Following their victory in the first postwar election (November 1919) the Italian socialists had used their new power in local government to establish de facto control over the agricultural wage-labor market. In the Po Valley in 1920, every farmer who needed workmen for planting or harvesting had to visit the socialist Labor Exchange. The Labor Exchanges made the most of their new leverage. They forced the farmers to hire workers year-round rather than only seasonally, and with better wages and working conditions. The farmers were financially squeezed. They had invested considerable sums in transforming Po Valley marshlands in cultivable farms; their cash crops earned little money in the difficult conditions of the Italian postwar economy. The socialist unions also undermined the farmers' personal status as masters of their domains.

Frightened and humiliated, the Po Valley landowners looked frantically for help. They did not find it in the Italian state. Local officials were either socialists themselves, or little inclined to do battle with them. Prime Minister Giolitti, a true practitioner of laissez-faire liberalism, declined to use national forces to break strikes. The big farmers felt abandoned by the Italian liberal state.

In the absence of help from the public authorities, the large landowners of the Po Valley turned to the Blackshirts for protection. Glad for an excuse to attack their old pacifist enemies, fascist squadristi invaded the city hall in Bologna, where socialist officials had hung up a red banner, on November 21, 1920. Six were killed. From there, the movement quickly spread through the rich agricultural country in the lower Po River delta. Black-shirted squadristi mounted nightly expeditions to sack and burn Labor Exchanges and local socialist offices, and beat and intimidate socialist organizers. Their favorite forms of humiliation were administering uncontainable doses of castor oil and shaving off half of a proud Latin moustache. In the first six months of 1921, the squads destroyed 17 newspapers and printing works, 59 Peoples' Houses (socialist headquarters), 119 Chambers of Labor (socialist employment offices), 107 cooperatives, 83 Peasants' Leagues, 151 socialist clubs, and 151 cultural organizations. Between January 1 and April 7, 1921, 102 people were killed: 25 fascists, 41 socialists, 20 police, and 16 others.

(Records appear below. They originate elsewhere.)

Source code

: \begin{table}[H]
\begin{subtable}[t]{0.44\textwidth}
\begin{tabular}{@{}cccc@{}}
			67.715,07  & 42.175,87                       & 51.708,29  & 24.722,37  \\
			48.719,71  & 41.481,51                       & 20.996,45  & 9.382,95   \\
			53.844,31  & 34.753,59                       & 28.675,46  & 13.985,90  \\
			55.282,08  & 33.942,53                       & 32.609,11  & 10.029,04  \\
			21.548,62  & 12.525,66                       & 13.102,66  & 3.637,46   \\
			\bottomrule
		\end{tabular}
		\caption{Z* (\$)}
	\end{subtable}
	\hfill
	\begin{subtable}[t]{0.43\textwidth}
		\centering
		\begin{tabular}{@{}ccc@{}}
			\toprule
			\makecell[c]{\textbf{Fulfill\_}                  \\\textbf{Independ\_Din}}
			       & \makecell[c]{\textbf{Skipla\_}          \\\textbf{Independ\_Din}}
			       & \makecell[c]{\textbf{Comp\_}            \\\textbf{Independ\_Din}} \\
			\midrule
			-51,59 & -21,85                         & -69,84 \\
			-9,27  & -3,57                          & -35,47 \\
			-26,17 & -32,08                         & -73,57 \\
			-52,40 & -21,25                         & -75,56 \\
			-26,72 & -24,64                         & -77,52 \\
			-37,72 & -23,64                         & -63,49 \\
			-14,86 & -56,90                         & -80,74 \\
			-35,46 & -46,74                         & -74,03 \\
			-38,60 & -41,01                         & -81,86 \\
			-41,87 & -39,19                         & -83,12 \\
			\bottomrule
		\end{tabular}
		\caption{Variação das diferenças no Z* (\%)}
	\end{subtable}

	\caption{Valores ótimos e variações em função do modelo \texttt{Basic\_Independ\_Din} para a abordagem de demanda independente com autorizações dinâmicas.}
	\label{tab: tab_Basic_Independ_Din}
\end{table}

... Long after his regime had settled into routine, Mussolini still liked to refer to the "Fascist revolution." But he meant a revolution against socialism and flabby liberalism, a new way of uniting and motivating Italians, and a new kind of governmental authority capable of subordinating private liberties to the needs of the national community and of organizing mass assent while leaving property intact. The major point is that the Fascist movement was reshaped in the process of growing into the available space. The antisocialism already present in the initial movement became central, and many antibourgeois idealists left or were pushed out. The radical anticapitalist idealism of early Fascism was watered down, and we must not let its conspicuous presence in early texts confuse us about what Fascism later became in action.

Paxton, p. 83:
The Italian Fascist Party, having discovered that in its first identity as a Left-nationalist movement the space it coveted was already occupied by the Left, underwent the necessary transformations to become a local power in the Po Valley. The Nazi Party broadened its appeal after 1928 to court farmers desperate over going broke and losing their farms. Both Mussolini and Hitler could perceive the space available, and were willing to trim their movements to fit.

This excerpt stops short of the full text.